Please write out the line containing "1064476.111111111 | 149529.94444444438 |" and each line after it through the end of the data, exactly, and nothing else.

▬▬▬▬▬▬▬▬▬▬

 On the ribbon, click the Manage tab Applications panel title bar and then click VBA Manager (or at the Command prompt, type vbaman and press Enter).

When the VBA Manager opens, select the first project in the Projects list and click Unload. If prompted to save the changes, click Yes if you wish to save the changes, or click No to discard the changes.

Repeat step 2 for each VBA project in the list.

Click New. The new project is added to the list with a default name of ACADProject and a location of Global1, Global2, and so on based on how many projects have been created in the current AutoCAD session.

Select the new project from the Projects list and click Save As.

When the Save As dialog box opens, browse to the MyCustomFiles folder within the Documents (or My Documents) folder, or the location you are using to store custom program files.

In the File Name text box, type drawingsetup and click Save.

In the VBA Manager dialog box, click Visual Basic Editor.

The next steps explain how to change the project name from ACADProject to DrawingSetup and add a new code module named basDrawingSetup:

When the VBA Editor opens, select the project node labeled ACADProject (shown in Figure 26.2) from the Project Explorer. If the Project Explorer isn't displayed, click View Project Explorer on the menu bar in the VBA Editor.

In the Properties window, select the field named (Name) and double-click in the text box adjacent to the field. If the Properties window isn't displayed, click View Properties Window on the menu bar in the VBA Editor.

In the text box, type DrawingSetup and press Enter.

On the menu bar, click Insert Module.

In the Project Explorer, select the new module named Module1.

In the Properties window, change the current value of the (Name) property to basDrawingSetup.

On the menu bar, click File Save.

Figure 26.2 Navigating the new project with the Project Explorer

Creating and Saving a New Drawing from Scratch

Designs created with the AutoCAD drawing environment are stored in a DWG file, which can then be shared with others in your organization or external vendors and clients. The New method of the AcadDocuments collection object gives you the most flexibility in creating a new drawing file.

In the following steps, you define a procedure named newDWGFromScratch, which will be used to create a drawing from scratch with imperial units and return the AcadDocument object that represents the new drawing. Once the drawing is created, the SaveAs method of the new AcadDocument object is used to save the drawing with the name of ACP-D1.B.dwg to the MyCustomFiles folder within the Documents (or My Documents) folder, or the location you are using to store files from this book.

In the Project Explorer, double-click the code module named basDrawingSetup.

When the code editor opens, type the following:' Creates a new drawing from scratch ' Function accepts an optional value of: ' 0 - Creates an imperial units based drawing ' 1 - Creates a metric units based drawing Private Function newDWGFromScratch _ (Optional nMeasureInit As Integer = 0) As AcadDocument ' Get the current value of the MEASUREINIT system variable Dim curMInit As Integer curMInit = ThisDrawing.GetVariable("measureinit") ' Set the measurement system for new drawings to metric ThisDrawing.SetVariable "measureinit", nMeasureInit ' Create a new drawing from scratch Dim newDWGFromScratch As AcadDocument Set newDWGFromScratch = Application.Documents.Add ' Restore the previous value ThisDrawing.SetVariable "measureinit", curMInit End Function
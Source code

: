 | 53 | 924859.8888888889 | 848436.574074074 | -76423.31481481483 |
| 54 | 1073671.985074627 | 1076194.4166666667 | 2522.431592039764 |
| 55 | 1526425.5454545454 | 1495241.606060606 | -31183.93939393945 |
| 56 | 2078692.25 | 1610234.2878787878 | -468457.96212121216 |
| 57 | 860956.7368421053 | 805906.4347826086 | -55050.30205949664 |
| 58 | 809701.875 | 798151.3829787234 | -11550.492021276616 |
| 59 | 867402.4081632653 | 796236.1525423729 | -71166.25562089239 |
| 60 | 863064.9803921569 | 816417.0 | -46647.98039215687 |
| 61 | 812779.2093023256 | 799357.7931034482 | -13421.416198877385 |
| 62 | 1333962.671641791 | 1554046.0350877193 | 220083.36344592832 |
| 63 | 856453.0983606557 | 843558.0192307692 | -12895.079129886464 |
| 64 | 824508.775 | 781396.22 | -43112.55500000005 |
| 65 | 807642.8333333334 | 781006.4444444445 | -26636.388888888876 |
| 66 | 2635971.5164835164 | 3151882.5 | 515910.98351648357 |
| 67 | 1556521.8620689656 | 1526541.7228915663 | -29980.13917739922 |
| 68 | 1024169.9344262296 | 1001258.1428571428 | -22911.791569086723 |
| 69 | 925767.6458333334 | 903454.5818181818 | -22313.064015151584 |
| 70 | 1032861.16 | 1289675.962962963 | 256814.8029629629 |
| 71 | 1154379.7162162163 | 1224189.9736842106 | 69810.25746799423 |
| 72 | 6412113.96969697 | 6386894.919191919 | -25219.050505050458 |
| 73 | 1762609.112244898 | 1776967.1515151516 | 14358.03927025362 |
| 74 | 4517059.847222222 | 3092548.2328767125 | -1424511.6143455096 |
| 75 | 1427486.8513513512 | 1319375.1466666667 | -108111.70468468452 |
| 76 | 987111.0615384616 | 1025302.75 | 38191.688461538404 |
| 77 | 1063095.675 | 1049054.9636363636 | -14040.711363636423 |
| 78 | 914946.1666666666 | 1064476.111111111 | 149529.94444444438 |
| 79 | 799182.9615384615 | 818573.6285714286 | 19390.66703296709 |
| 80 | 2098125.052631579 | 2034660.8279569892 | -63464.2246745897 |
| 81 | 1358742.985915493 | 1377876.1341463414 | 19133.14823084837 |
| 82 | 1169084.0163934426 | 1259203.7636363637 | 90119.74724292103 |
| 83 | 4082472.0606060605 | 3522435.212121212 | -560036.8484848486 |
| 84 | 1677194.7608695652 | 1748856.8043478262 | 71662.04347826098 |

▬▬▬▬▬▬▬▬▬▬

ANSWER BOX ▸
| 78 | 914946.1666666666 | 1064476.111111111 | 149529.94444444438 |
| 79 | 799182.9615384615 | 818573.6285714286 | 19390.66703296709 |
| 80 | 2098125.052631579 | 2034660.8279569892 | -63464.2246745897 |
| 81 | 1358742.985915493 | 1377876.1341463414 | 19133.14823084837 |
| 82 | 1169084.0163934426 | 1259203.7636363637 | 90119.74724292103 |
| 83 | 4082472.0606060605 | 3522435.212121212 | -560036.8484848486 |
| 84 | 1677194.7608695652 | 1748856.8043478262 | 71662.04347826098 |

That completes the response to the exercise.